Her husband left her at home alone and drove toward low ground to pick up their grandchildren at school.
Instead of waiting for her husband to return, she fled in a friend’s car to the top of a hill. “He probably was planning to come back to get me at home. That’s why they were too late to escape. I feel terribly guilty for this,” she says.
Soldiers eventually found their battered car, empty. The bodies of her husband and two grandchildren were found farther away, while another grandchild, age 5, remains missing and is presumed drowned.
She hoped police would find something — anything — from her past. Her neighbor, Kazumi Murakami, 67, was uplifted when someone found a tattered photo album in the debris and gave her and her husband a 30-year-old graduation photo of their missing son.
Mrs. Sugawara wasn’t as fortunate. Police officers later found her husband’s wallet, which contained only his birth certificate.
She initially survived on handouts of food and water from the Red Cross and other charities.
By midsummer, the government kept its promise to provide temporary housing for everyone. Her pre-fab unit has a refrigerator, humidifier and a gas tank for cooking.
But there is only an air-conditioner in the family room, not her bedroom, which gets stuffy during hot days and nights. She had to buy a fan, and her daily needs of food and water, using money saved in her bank account.
She hopes the government will provide compensation for deceased relatives, as well as a fair price for her uninhabitable land.
Though aftershocks are less frequent than before, she is always ready to evacuate in case of earthquake and tsunami.
Yet she rarely ever leaves her temporary home.
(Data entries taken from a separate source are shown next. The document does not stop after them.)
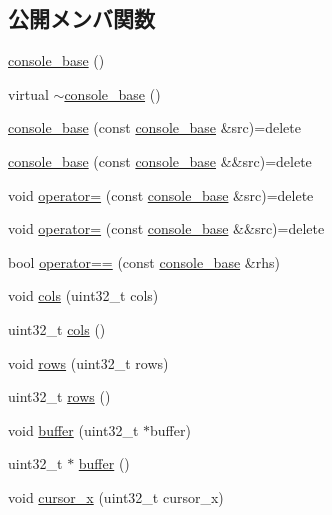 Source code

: \subsection*{公開メンバ関数}
\begin{DoxyCompactItemize}
\item 
\hyperlink{classconsole__base_ab72690282352009b2eca56c12d0e6529}{console\+\_\+base} ()
\item 
virtual \hyperlink{classconsole__base_a956275f5f7c00148939cfe5bab999b7a}{$\sim$console\+\_\+base} ()
\item 
\hyperlink{classconsole__base_a103e9d972e533b0f09d50dac22edf09f}{console\+\_\+base} (const \hyperlink{classconsole__base}{console\+\_\+base} \&src)=delete
\item 
\hyperlink{classconsole__base_a9f82b2ea08cdbb111e0970eadbe8d7bf}{console\+\_\+base} (const \hyperlink{classconsole__base}{console\+\_\+base} \&\&src)=delete
\item 
void \hyperlink{classconsole__base_aca6f22d7287a8c9f0463b6b9d2a746a4}{operator=} (const \hyperlink{classconsole__base}{console\+\_\+base} \&src)=delete
\item 
void \hyperlink{classconsole__base_ae641c39b964cabdde834f67cd77b556a}{operator=} (const \hyperlink{classconsole__base}{console\+\_\+base} \&\&src)=delete
\item 
bool \hyperlink{classconsole__base_a28633feb8f1724680c255166ee9b2e1a}{operator==} (const \hyperlink{classconsole__base}{console\+\_\+base} \&rhs)
\item 
void \hyperlink{classconsole__base_a625c2d1eede5ce568765ba84b2e30c6a}{cols} (uint32\+\_\+t cols)
\item 
uint32\+\_\+t \hyperlink{classconsole__base_a9e9ea675def1c8df2defea7fb7d2c982}{cols} ()
\item 
void \hyperlink{classconsole__base_aefdc51ef2ad888e5de55429e59ddb9a3}{rows} (uint32\+\_\+t rows)
\item 
uint32\+\_\+t \hyperlink{classconsole__base_a6124ee0455ba292763d23cb137dc9929}{rows} ()
\item 
void \hyperlink{classconsole__base_a98b7835fa6b24b8d8e54f5531406a305}{buffer} (uint32\+\_\+t $\ast$buffer)
\item 
uint32\+\_\+t $\ast$ \hyperlink{classconsole__base_a9bdd8fb03a4380e2793fa35298bb3fc4}{buffer} ()
\item 
void \hyperlink{classconsole__base_a9dce56c685c21f12ca54bb73e5dffcb4}{cursor\+\_\+x} (uint32\+\_\+t cursor\+\_\+x)
\item 

\end{DoxyCompactItemize}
“As a widow, it’s difficult for me to go on. I guess this is how all lonesome seniors feel. I am retired, and I do not want to work. My husband was my support, and I lost him. My whole life was based around my grand-daughters, and they are dead. Now I have no future ambitions. I lost everything, including my motivation. Ever since the tsunami hit, I have only thought about surviving one more day.”
One weekend, her daughter came to her temporary house to take her over the mountains to see normal life in the city of Morioka.
But she couldn’t muster the courage to go to the annual Tanabata star festival that locals had organizedto cheer up survivors. “There was going to be a lot of little children there, and that would hurt me.”
Her neighbor Taizo Kumagai, 71, says he’s glad he went to the festival.
For 40 years, Mr. Kumagai owned the Ofuna Ryokan, a little hotel that was like a community center for travelers. His guests helped him overcome the loss of five family members due to the 1960 earthquake in Chile that drove tsunami waves all the way to Japan.
Accustomed to taking care of strangers, he saved two elderly women who were being swept away in the March 11 tsunami. He swallowed a lot of water, and spent three months in a hospital with a back injury.
He now shares a cramped space with his 80-year-old mother and three others, but says he misses the camaraderie of the hospital and evacuation center.
“It feels lonely here now,” he says, watering plants. “There were always many people hanging around in the shelters. It was easy to talk, share our feelings and make new friends. Now, everybody is scattered somewhere else. I miss the people from the hospital and the shelter.”
By chance, he met the two women he rescued at the Tanabata festival. “It was wonderful to see them again. They told me ‘Thank you, sir, for saving our lives and giving us a second chance to live.’ That gave me some more hope for the future.”